For a formal test of these findings, mtDNA data, with its absence of recombination, have valuable properties and allow explicit modelling. Analysis of mitochondrial DNA also benefits from the extensive mathematical methodology that has been developed for studying population history based on such data. Population relationships inferred from mitochondrial data closely resembled those inferred from nuclear data, and so it seemed unlikely that the two datasets may reflect very different demographic events. The models including no migration (NOMIG), or a migration from the Pontic steppes before the onset of the GAC (MIG1) found very limited support in the ABC analysis. The best fit in the first round of simulations was obtained including only a later migration from Yamna, i.e. one not affecting the GAC individuals for which we have information (MIG2), followed by the model in which two subsequent migrations are considered (MIG1,2). Adding, in a second round of simulations, a further episode of gene flow, this time eastwards (MIG2,3), improved the fit, but not dramatically so. The proportion of mtDNA lineages possibly derived from those of the Yamna people is less than 50%.

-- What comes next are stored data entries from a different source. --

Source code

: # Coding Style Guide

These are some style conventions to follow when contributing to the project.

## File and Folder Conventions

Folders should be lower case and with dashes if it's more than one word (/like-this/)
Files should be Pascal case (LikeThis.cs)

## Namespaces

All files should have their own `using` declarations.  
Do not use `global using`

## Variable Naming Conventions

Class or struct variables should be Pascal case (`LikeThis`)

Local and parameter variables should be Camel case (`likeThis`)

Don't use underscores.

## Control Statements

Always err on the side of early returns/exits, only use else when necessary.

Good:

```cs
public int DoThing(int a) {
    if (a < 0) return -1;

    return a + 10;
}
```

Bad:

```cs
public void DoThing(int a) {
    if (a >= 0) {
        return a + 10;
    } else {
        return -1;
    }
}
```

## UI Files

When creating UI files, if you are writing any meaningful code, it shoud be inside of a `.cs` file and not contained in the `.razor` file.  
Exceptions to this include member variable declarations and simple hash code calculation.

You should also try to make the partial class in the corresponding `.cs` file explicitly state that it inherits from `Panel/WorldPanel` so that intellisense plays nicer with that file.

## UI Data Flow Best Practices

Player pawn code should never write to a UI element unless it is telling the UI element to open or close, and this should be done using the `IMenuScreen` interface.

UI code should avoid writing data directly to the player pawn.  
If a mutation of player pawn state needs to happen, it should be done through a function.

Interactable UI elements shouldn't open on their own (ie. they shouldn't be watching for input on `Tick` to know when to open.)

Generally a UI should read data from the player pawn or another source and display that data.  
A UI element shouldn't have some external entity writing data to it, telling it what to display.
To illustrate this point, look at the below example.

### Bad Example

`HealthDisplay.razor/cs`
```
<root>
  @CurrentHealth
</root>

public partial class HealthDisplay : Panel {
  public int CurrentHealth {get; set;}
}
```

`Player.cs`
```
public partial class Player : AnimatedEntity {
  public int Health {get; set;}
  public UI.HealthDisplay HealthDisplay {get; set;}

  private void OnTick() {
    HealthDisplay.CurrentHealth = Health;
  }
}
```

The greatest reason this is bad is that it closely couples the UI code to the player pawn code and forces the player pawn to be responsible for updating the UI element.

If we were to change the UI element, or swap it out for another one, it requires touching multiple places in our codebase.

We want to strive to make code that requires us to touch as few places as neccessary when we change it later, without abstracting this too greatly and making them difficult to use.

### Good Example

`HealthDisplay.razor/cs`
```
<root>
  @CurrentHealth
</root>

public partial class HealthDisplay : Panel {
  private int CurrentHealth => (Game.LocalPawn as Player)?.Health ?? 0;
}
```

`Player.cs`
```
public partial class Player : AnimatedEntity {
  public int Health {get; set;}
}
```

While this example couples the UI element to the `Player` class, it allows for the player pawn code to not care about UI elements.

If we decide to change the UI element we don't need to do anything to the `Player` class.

In short, simulation-based tests on mtDNA variation do not suggest that the GAC people of this study have special links with migrants from the Pontic steppes, but show a direct connection between the Yamna and later Central Europe cultures (Corded Ware and Bell beaker), who derived almost half of their mitochondrial variation from them. The emerging picture is thus one in which migrations from the Pontic steppes into Central Europe left a trace in the genomes of the Corded Ware culture, but not in those of the GAC.

At this stage, it is hard to say whether and to what extent the finding that migrations from the Pontic steppes had little or no demographic impact on the GAC also has implications for the Kurgan hypothesis. There is little doubt that in the Late Neolithic there were indeed migration processes from the Pontic steppes into Central Europe, documented by the archaeological and genetic links between the Yamna and Corded Ware cultures. However, depending on the number of people involved, migrations may or may not leave a recognizable trace in the genetic makeup of a population. The data we provide show that such a trace is not apparent in the genomes of the GAC people. Rather, evolutionary connections are evident between the GAC and other European groups, both at the nuclear and mitochondrial level. In short not all population relationships in the Central European late Neolithic correspond to those proposed in the original Kurgan model. Of course, there is also the possibility that GAC sites other than those investigated in this study might show different genomic features, but at this stage, this is only a matter of speculation. Therefore, either the GAC people pre-existed and were extraneous to the Pontic Steppe migration process envisaged by Gimbutas, or the Pontic steppes migrants' contribution was represented by few individuals, too few indeed to leave a trace in the genetic makeup of the GAC population.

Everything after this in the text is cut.